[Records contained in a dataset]
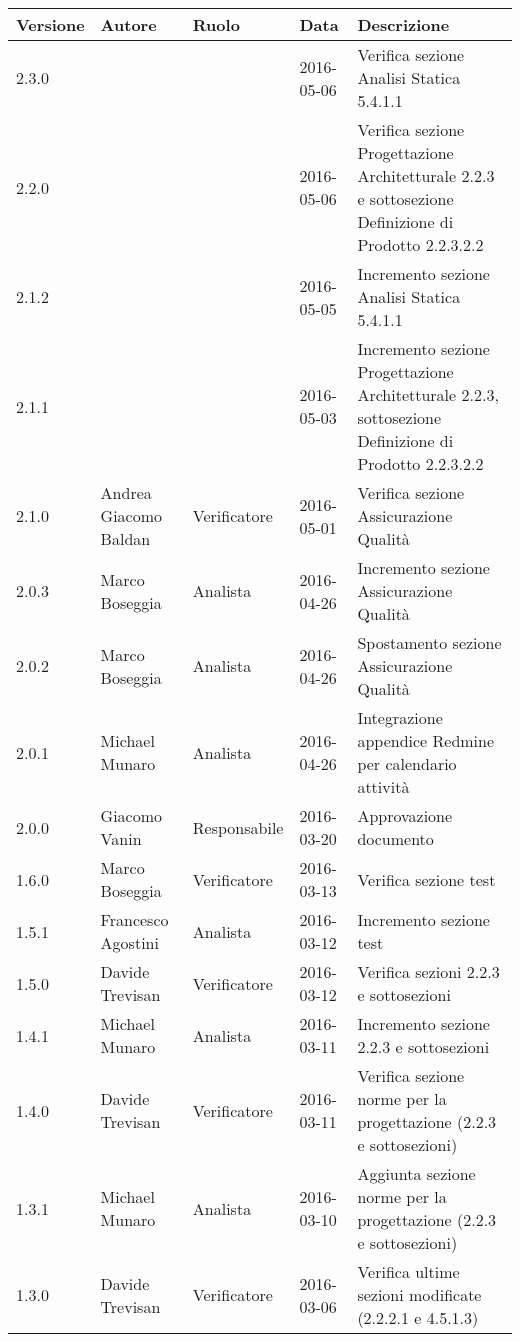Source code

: \documentclass{scalatekids-article}
\begin{document}
\begin{center}
  \begin{longtable}{| l | l | l | l | p{5cm} |}
    \hline
    Versione & Autore & Ruolo & Data & Descrizione \\
    \hline
    2.3.0 & & & 2016-05-06 & Verifica sezione Analisi Statica 5.4.1.1\\
    \hline
    2.2.0 & & & 2016-05-06 & Verifica sezione Progettazione Architetturale 2.2.3 e sottosezione Definizione di Prodotto 2.2.3.2.2\\
    \hline
    2.1.2 & & & 2016-05-05 & Incremento sezione Analisi Statica 5.4.1.1\\
    \hline
    2.1.1 & & & 2016-05-03 & Incremento sezione Progettazione Architetturale 2.2.3, sottosezione Definizione di Prodotto 2.2.3.2.2\\
    \hline
    2.1.0 & Andrea Giacomo Baldan & Verificatore & 2016-05-01 & Verifica sezione Assicurazione Qualità\\
    \hline
    2.0.3 & Marco Boseggia & Analista & 2016-04-26 & Incremento sezione Assicurazione Qualità \\
    \hline
    2.0.2 & Marco Boseggia & Analista & 2016-04-26 & Spostamento sezione Assicurazione Qualità \\
    \hline
    2.0.1 & Michael Munaro & Analista & 2016-04-26 & Integrazione appendice Redmine per calendario attività \\
    \hline
    2.0.0 & Giacomo Vanin & Responsabile & 2016-03-20 & Approvazione documento\\
    \hline
    1.6.0 & Marco Boseggia & Verificatore & 2016-03-13 & Verifica sezione test\\
    \hline
    1.5.1 & Francesco Agostini & Analista & 2016-03-12 & Incremento sezione test\\
    \hline
    1.5.0 & Davide Trevisan & Verificatore & 2016-03-12 & Verifica sezioni 2.2.3 e sottosezioni\\
    \hline
    1.4.1 & Michael Munaro & Analista & 2016-03-11 & Incremento sezione 2.2.3 e sottosezioni\\
    \hline
    1.4.0 & Davide Trevisan & Verificatore & 2016-03-11 & Verifica sezione norme per la progettazione (2.2.3 e sottosezioni)\\
    \hline
    1.3.1 & Michael Munaro & Analista & 2016-03-10 & Aggiunta sezione norme per la progettazione (2.2.3 e sottosezioni)\\
    \hline
    1.3.0 & Davide Trevisan & Verificatore & 2016-03-06 & Verifica ultime sezioni modificate (2.2.2.1 e 4.5.1.3)\\

\end{longtable}
\end{center}
\end{document}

== WHAT YOU WILL DO ==
Copy the entries exactly. Leave out the images.

== ANSWER SECTION ==
Source code

: \documentclass{scalatekids-article}
\begin{document}
\begin{center}
  \begin{longtable}{| l | l | l | l | p{5cm} |}
    \hline
    Versione & Autore & Ruolo & Data & Descrizione \\
    \hline
    2.3.0 & & & 2016-05-06 & Verifica sezione Analisi Statica 5.4.1.1\\
    \hline
    2.2.0 & & & 2016-05-06 & Verifica sezione Progettazione Architetturale 2.2.3 e sottosezione Definizione di Prodotto 2.2.3.2.2\\
    \hline
    2.1.2 & & & 2016-05-05 & Incremento sezione Analisi Statica 5.4.1.1\\
    \hline
    2.1.1 & & & 2016-05-03 & Incremento sezione Progettazione Architetturale 2.2.3, sottosezione Definizione di Prodotto 2.2.3.2.2\\
    \hline
    2.1.0 & Andrea Giacomo Baldan & Verificatore & 2016-05-01 & Verifica sezione Assicurazione Qualità\\
    \hline
    2.0.3 & Marco Boseggia & Analista & 2016-04-26 & Incremento sezione Assicurazione Qualità \\
    \hline
    2.0.2 & Marco Boseggia & Analista & 2016-04-26 & Spostamento sezione Assicurazione Qualità \\
    \hline
    2.0.1 & Michael Munaro & Analista & 2016-04-26 & Integrazione appendice Redmine per calendario attività \\
    \hline
    2.0.0 & Giacomo Vanin & Responsabile & 2016-03-20 & Approvazione documento\\
    \hline
    1.6.0 & Marco Boseggia & Verificatore & 2016-03-13 & Verifica sezione test\\
    \hline
    1.5.1 & Francesco Agostini & Analista & 2016-03-12 & Incremento sezione test\\
    \hline
    1.5.0 & Davide Trevisan & Verificatore & 2016-03-12 & Verifica sezioni 2.2.3 e sottosezioni\\
    \hline
    1.4.1 & Michael Munaro & Analista & 2016-03-11 & Incremento sezione 2.2.3 e sottosezioni\\
    \hline
    1.4.0 & Davide Trevisan & Verificatore & 2016-03-11 & Verifica sezione norme per la progettazione (2.2.3 e sottosezioni)\\
    \hline
    1.3.1 & Michael Munaro & Analista & 2016-03-10 & Aggiunta sezione norme per la progettazione (2.2.3 e sottosezioni)\\
    \hline
    1.3.0 & Davide Trevisan & Verificatore & 2016-03-06 & Verifica ultime sezioni modificate (2.2.2.1 e 4.5.1.3)\\

\end{longtable}
\end{center}
\end{document}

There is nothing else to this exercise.